Machines have raised the stakes once again. A superhuman poker-playing bot called Pluribus has beaten top human professionals at six-player no-limit Texas hold’em poker, the most popular variant of the game. It is the first time that an artificial-intelligence (AI) program has beaten elite human poker players at a game with more than two players1.
“While going from two to six players might seem incremental, it’s actually a big deal,” says Julian Togelius at New York University, who studies games and AI. “The multiplayer aspect is something that is not present at all in other games that are currently studied.”

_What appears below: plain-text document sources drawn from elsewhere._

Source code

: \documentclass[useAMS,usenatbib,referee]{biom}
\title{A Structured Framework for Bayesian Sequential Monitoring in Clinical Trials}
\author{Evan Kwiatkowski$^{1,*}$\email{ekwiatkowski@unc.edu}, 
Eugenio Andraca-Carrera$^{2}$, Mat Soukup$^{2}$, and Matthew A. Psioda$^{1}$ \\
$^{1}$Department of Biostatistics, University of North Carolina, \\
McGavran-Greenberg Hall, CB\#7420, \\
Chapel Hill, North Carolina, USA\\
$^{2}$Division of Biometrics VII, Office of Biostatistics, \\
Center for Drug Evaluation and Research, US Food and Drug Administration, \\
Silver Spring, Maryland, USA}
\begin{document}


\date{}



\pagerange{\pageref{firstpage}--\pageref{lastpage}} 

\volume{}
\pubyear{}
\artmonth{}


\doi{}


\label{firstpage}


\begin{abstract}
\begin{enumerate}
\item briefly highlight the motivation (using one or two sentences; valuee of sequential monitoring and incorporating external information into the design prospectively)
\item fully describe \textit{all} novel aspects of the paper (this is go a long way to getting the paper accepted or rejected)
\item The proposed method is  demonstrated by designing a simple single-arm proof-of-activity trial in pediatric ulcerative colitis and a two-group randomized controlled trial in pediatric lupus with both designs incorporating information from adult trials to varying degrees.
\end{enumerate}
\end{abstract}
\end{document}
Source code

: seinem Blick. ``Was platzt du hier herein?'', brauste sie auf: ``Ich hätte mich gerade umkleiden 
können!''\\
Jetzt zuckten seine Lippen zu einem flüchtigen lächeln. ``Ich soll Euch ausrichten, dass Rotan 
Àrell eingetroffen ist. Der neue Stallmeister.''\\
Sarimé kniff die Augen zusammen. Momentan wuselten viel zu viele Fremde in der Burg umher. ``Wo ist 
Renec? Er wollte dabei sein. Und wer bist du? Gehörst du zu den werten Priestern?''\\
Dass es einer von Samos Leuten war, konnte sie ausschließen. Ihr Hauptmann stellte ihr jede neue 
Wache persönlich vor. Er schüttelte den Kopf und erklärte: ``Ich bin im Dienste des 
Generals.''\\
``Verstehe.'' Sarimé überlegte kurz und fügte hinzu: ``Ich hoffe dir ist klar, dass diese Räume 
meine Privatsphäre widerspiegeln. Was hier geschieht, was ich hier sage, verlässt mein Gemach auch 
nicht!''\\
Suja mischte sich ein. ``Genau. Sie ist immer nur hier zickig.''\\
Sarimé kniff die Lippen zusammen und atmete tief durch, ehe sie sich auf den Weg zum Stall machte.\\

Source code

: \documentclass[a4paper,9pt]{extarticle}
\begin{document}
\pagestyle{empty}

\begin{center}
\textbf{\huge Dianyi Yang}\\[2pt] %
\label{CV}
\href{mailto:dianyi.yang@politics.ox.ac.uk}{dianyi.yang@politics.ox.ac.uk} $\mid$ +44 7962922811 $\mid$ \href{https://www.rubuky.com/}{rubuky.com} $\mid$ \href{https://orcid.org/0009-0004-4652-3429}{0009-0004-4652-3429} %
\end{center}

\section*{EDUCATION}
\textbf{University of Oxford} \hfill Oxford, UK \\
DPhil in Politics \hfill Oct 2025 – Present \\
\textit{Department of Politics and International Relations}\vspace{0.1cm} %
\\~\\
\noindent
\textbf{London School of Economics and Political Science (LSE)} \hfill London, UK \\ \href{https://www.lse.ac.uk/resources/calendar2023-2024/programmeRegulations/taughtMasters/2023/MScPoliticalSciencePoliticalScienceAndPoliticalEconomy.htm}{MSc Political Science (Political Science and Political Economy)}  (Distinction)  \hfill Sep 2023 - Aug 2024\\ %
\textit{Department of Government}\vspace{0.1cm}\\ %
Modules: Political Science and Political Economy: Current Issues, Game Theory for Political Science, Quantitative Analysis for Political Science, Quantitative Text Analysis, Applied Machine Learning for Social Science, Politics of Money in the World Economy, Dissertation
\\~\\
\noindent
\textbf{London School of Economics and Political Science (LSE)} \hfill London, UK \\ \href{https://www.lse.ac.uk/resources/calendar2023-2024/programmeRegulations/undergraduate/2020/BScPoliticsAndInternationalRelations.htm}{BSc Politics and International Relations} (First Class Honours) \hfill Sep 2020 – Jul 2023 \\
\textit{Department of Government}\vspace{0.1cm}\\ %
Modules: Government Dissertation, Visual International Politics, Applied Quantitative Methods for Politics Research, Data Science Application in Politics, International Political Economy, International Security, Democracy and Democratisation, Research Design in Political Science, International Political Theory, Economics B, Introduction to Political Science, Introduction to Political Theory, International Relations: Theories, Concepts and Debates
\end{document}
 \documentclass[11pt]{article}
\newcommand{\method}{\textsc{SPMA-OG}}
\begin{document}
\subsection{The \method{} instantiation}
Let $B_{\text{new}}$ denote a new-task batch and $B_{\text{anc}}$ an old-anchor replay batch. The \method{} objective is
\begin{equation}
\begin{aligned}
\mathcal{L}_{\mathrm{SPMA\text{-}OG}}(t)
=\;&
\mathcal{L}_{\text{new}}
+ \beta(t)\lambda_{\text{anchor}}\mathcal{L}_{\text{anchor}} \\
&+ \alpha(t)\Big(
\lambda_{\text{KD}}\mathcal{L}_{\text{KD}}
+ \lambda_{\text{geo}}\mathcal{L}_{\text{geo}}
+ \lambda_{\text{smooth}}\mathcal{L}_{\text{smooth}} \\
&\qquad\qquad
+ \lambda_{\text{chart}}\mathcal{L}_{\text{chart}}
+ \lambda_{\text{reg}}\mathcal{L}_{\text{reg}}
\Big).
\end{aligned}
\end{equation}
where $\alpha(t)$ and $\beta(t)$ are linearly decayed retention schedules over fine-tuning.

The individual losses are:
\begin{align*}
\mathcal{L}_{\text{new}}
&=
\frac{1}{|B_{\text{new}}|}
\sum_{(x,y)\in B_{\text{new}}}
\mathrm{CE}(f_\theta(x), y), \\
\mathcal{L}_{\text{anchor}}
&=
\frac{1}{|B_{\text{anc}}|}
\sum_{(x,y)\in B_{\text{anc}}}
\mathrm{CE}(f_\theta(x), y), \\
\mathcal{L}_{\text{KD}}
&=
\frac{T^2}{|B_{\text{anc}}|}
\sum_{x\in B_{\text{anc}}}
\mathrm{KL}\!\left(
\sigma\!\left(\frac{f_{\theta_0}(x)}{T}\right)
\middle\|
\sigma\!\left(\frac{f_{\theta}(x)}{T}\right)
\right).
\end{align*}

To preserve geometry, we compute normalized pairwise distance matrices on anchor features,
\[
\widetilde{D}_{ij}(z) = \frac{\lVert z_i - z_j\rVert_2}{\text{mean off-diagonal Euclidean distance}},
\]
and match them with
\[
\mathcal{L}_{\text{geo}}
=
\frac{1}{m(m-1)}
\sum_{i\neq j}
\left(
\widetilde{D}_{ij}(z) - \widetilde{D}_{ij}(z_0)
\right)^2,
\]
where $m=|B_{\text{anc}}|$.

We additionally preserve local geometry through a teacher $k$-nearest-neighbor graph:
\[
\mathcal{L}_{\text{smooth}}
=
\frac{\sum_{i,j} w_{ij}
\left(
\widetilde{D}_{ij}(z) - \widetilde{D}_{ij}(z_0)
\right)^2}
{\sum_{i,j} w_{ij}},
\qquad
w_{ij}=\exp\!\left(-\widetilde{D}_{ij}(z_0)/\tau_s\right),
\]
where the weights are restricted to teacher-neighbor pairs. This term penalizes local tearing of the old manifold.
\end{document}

The team behind Pluribus had already built an AI, called Libratus, that had beaten professionals at two-player poker. It built Pluribus by updating Libratus and created a bot that needs much less computing power to play matches. “A lot of AI researchers didn’t think it was possible to do this using the kinds of techniques we’re using,” says Noam Brown at Carnegie Mellon University in Pittsburgh, Philadelphia, and Facebook AI Research in New York, who developed Pluribus with his Carnegie colleague Tuomas Sandholm.
Other AIs that have mastered human games — such as Libratus and DeepMind’s Go- and StarCraft II-playing bots — have shown that they are unbeatable in two-player zero-sum matches. In these scenarios, there is always one winner and one loser and game theory offers a well-defined best strategy.
But game theory is less helpful for scenarios involving multiple parties with competing interests and no clear-cut win–lose conditions — those that reflect most real-life challenges. By solving multiplayer poker, Pluribus lays the foundation for future AIs to tackle more complex problems of this sort, says Brown. He thinks that their success is a step towards applications such as automated negotiations, better fraud detection and self-driving cars.
To take on six-player, no-limit Texas hold ‘em, Brown and Sandholm radically overhauled Libratus’s search algorithm. Most game-playing AIs search forwards through decision trees for the best move to make in a given situation. Libratus searched to the end of a game before choosing an action.
But the complexity introduced by extra players makes this tactic impractical. Poker requires reasoning with hidden information — players must work out a strategy by considering what cards their opponents might have and what opponents might guess about their hand based on previous betting. But more players makes choosing an action at any given moment more difficult, because it involves assessing a larger number of possibilities.
The key breakthrough was developing a method that allowed Pluribus to make good choices after looking ahead only a few moves rather than to the end of the game.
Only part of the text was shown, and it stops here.